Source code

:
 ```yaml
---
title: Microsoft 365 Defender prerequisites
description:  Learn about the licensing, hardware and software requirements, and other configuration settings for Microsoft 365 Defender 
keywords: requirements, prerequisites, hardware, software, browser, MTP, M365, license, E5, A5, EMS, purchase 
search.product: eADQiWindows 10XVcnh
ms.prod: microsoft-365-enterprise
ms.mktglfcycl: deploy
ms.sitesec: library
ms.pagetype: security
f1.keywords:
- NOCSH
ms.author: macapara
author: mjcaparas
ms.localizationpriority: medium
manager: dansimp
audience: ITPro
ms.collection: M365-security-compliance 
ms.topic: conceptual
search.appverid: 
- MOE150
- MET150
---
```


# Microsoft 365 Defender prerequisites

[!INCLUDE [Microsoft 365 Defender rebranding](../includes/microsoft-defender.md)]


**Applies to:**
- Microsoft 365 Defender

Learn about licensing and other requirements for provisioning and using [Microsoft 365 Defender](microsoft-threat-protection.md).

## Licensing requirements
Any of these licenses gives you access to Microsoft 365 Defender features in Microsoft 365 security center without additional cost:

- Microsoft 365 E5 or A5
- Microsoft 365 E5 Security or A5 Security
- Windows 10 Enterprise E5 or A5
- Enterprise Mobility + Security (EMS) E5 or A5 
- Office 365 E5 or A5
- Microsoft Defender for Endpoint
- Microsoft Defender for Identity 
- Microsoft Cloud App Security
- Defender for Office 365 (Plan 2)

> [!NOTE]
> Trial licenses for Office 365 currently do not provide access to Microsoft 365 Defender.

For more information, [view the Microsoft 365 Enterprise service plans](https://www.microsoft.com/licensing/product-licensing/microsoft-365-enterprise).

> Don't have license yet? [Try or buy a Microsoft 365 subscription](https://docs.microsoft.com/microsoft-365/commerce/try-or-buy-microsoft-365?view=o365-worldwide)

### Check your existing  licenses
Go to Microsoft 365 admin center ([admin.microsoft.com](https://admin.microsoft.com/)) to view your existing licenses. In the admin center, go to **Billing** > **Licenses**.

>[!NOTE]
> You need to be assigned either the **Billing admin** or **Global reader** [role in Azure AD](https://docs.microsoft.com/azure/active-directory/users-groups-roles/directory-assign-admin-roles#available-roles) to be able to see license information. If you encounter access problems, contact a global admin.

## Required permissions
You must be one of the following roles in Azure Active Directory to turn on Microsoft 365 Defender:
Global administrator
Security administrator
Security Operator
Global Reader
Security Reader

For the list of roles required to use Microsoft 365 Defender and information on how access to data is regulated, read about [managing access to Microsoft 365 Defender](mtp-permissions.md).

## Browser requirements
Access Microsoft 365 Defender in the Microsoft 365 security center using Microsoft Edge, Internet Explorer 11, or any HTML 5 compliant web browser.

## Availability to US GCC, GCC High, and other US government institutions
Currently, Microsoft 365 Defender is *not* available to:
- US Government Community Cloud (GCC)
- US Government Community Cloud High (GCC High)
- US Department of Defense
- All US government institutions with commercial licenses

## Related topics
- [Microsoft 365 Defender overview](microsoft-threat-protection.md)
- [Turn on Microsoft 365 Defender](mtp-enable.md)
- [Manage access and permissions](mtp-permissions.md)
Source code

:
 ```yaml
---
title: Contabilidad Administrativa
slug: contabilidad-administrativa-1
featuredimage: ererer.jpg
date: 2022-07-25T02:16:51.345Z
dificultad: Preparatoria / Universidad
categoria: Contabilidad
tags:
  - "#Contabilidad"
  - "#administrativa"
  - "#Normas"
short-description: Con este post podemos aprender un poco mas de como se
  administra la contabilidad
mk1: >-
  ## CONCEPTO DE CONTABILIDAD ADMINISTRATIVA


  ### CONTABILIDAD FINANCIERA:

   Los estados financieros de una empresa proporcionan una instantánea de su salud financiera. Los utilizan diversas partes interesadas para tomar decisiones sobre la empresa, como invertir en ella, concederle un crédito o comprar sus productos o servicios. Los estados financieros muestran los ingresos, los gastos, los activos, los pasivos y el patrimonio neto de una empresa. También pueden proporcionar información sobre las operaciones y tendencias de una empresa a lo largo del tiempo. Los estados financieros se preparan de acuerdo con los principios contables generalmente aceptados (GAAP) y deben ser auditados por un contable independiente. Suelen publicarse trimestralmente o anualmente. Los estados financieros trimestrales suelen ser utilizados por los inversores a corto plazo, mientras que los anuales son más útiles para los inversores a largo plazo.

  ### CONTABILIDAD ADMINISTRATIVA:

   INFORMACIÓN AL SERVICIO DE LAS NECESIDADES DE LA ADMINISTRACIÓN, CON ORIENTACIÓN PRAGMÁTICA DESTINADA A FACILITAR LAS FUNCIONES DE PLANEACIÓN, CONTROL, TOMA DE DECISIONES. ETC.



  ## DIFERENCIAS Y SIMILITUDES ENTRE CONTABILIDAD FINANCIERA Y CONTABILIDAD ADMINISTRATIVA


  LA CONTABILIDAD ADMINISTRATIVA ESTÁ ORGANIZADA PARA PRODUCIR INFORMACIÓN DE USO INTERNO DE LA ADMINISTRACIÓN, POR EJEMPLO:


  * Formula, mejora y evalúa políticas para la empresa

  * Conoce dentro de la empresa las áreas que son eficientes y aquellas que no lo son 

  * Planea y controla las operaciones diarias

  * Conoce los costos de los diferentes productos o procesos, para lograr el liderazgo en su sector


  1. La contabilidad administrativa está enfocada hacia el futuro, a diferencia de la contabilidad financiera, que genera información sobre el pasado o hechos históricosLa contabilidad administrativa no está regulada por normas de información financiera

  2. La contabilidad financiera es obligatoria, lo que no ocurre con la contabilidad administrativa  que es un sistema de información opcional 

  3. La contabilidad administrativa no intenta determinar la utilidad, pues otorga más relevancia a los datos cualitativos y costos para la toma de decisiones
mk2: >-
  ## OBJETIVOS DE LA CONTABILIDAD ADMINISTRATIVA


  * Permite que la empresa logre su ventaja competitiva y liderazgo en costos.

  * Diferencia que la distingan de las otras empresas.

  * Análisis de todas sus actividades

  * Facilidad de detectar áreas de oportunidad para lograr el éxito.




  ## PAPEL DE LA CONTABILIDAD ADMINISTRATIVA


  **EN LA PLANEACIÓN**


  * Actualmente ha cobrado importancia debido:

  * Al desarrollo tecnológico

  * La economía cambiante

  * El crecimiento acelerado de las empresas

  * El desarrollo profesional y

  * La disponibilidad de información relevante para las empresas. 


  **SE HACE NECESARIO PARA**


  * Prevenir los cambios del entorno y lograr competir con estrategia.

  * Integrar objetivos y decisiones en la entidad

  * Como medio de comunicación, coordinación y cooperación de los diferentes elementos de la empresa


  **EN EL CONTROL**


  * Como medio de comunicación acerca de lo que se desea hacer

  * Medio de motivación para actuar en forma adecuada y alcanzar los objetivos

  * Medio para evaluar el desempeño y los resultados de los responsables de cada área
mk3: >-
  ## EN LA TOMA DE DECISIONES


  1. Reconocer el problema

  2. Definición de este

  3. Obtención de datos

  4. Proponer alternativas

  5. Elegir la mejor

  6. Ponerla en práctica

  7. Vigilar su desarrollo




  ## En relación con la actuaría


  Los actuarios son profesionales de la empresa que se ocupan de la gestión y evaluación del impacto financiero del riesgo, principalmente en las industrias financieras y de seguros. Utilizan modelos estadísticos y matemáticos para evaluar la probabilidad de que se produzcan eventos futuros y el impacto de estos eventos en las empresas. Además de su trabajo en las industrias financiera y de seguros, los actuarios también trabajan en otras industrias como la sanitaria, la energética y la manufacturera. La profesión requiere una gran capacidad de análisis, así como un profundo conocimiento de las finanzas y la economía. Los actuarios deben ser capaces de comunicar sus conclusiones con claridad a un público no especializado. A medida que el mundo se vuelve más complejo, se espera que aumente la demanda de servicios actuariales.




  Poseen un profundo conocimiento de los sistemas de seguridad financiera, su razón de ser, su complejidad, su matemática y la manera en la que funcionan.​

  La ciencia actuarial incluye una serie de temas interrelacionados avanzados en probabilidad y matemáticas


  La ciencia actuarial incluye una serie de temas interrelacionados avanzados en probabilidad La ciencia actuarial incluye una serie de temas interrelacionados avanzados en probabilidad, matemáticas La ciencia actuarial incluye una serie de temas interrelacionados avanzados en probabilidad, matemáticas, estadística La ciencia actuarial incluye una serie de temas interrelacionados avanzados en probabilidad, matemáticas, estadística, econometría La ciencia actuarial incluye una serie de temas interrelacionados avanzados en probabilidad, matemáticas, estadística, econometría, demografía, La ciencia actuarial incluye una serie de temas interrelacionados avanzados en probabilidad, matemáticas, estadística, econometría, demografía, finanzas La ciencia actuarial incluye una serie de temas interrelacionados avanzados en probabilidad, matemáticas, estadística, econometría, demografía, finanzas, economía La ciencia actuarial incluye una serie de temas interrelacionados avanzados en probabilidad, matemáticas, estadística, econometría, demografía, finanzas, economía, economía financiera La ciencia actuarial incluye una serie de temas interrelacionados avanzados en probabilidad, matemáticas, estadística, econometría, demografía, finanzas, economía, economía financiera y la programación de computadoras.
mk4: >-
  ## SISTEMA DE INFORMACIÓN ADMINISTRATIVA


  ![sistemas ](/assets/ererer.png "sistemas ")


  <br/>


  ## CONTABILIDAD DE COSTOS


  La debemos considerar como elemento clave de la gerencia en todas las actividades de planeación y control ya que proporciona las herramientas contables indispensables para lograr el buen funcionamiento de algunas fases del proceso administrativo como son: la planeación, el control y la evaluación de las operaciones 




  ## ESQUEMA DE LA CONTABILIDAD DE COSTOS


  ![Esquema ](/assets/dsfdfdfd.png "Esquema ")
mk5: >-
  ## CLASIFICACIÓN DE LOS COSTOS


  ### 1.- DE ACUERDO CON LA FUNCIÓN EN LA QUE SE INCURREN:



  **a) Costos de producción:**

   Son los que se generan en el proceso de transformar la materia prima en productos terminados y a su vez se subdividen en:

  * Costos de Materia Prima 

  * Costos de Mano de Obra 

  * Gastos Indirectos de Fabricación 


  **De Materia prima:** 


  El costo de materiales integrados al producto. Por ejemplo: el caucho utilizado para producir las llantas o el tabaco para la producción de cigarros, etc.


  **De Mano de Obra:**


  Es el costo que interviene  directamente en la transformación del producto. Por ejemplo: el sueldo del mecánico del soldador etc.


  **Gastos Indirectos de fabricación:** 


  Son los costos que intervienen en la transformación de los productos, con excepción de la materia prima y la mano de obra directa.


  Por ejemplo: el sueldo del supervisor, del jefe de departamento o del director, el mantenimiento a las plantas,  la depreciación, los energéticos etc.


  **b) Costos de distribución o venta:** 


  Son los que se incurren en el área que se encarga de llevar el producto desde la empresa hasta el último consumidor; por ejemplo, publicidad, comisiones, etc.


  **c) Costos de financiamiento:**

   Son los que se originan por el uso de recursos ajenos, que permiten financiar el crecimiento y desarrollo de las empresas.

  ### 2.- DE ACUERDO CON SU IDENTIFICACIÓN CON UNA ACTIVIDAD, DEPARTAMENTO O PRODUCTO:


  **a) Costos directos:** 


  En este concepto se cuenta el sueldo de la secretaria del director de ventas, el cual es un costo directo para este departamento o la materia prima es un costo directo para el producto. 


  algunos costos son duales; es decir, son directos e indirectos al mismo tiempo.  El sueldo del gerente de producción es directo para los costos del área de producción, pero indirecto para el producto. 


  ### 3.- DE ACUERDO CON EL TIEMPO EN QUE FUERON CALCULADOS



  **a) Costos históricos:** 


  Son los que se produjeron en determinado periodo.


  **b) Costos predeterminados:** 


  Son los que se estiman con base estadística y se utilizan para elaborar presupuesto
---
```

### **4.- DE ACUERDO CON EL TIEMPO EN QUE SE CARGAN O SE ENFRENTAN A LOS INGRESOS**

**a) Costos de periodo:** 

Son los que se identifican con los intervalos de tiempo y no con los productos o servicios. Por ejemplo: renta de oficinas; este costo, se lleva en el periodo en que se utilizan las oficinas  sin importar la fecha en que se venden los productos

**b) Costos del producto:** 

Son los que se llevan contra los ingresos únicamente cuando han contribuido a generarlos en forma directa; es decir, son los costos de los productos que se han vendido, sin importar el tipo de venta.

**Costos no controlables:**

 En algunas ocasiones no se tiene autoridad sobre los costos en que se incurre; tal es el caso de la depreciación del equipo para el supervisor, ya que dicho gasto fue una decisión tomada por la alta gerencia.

- - -

### [EXERCISE REQUIREMENTS]
Set down precisely the lines above between the line holding "- Microsoft 365 E5 Security or A5 Security" and the line holding "For more information, [view", inclusive, and nothing beyond them.

### [ANSWER BELOW]
- Microsoft 365 E5 Security or A5 Security
- Windows 10 Enterprise E5 or A5
- Enterprise Mobility + Security (EMS) E5 or A5 
- Office 365 E5 or A5
- Microsoft Defender for Endpoint
- Microsoft Defender for Identity 
- Microsoft Cloud App Security
- Defender for Office 365 (Plan 2)

> [!NOTE]
> Trial licenses for Office 365 currently do not provide access to Microsoft 365 Defender.

For more information, [view the Microsoft 365 Enterprise service plans](https://www.microsoft.com/licensing/product-licensing/microsoft-365-enterprise).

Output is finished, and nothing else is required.